Gheddafi sfida l’Onu con nuovi raid. Pronto l’intervento militare alleato
lastampa.it
Avverrà tra poche ore secondo Parigi. Cacciabombardieri da Francia, Usa, Canada, Norvegia, Gran Bretagna. Ci sarà anche il Qatar dopo l’ok della Lega araba. Non partecipano i tedeschi. L’Italia darà le basi non gli aerei.
Gheddafi lancia la sfida all'Onu. Le forze fedeli al leader libico hanno bombardato oggi la città di Misurata, controllata dai ribelli, dopo una notte di scontri d'arma da fuoco: lo ha detto un portavoce dei ribelli. "Decine di bombe di qualsiasi tipo sono state sganciate sulla città da ieri sera", ha indicato questo portavoce sotto copertura di anonimato. "Ci sono sempre scambi di colpi d'arma da fuoco intensi in città", ha aggiunto, affermando di ignorare il numero di vittime per il momento.
L'Alleanza, però, è già pronta a intervenire.
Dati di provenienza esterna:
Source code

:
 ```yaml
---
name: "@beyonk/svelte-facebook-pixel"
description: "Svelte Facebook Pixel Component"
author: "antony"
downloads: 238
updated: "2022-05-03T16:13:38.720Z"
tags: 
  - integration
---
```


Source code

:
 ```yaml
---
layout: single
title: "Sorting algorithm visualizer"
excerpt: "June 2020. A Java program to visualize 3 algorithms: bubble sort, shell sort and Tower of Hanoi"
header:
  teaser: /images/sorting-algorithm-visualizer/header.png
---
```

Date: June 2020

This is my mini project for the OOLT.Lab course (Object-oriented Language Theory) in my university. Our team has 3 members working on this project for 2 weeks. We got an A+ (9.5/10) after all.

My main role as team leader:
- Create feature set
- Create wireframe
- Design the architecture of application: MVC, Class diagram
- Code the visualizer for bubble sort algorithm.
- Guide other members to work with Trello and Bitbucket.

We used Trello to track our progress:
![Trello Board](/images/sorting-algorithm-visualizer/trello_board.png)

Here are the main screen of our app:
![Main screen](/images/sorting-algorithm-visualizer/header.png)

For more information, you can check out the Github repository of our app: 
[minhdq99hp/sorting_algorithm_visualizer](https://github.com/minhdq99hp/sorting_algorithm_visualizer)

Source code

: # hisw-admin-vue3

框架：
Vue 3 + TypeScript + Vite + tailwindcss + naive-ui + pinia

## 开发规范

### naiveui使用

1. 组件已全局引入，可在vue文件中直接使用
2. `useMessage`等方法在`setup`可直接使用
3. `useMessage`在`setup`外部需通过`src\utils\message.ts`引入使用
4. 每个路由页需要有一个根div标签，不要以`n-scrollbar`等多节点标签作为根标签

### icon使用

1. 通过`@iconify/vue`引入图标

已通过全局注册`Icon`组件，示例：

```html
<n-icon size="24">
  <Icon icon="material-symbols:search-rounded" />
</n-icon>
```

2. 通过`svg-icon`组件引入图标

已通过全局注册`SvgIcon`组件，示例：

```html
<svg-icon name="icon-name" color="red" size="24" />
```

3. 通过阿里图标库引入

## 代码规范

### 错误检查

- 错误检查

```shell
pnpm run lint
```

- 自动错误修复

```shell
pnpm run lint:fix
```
Le operazioni militari sulla Libia per fermare le forze di Muammar Gheddafi avverranno «in tempi rapidi». E' «questione di ore», e la Francia vi parteciperà. Lo ha detto il portavoce del governo francese, Francois Baroin. La stessa fonte ha sottolineato che «l’intervento militare non sarà un’occupazione del territorio libico, ma un dispositivo di natura militare per proteggere la popolazione libica e aiutarla a realizzare la sua aspirazione di libertà». Anche il Qatar ha annunciato che parteciperà alla no fly zone sulla Libia: è il primo paese arabo a dichiarare la sua partecipazione dopo l’ok della Lega Araba all'approvazione ieri della risoluzione del Consiglio di sicurezza dell’Onu. E mentre anche la Norvegia annucia stamane la partecipazione alle operazioni militari al fianco di Stati uniti, Canada e Gran Bretagna, sui tempi dell'intervento non c'è chiarezza. La Royal Air Force britannica si è detta pronta a mobilitarsi per fare rispettare la no-fly zone sulla Libia, ma fonti di Downing Stret, secondo la Bbc, si sono mostrate caute sull’ipotesi che gli aerei britannici possano raggiungere lo spazio aereo libico «nel giro di ore» e non si sono volute sbilanciare su un calendario preciso dell’azione militare. Il premier, David Cameron, presiederà a breve una riunione del governo e farà una dichiarazione sulla questione dinanzi alla Camera dei Comuni.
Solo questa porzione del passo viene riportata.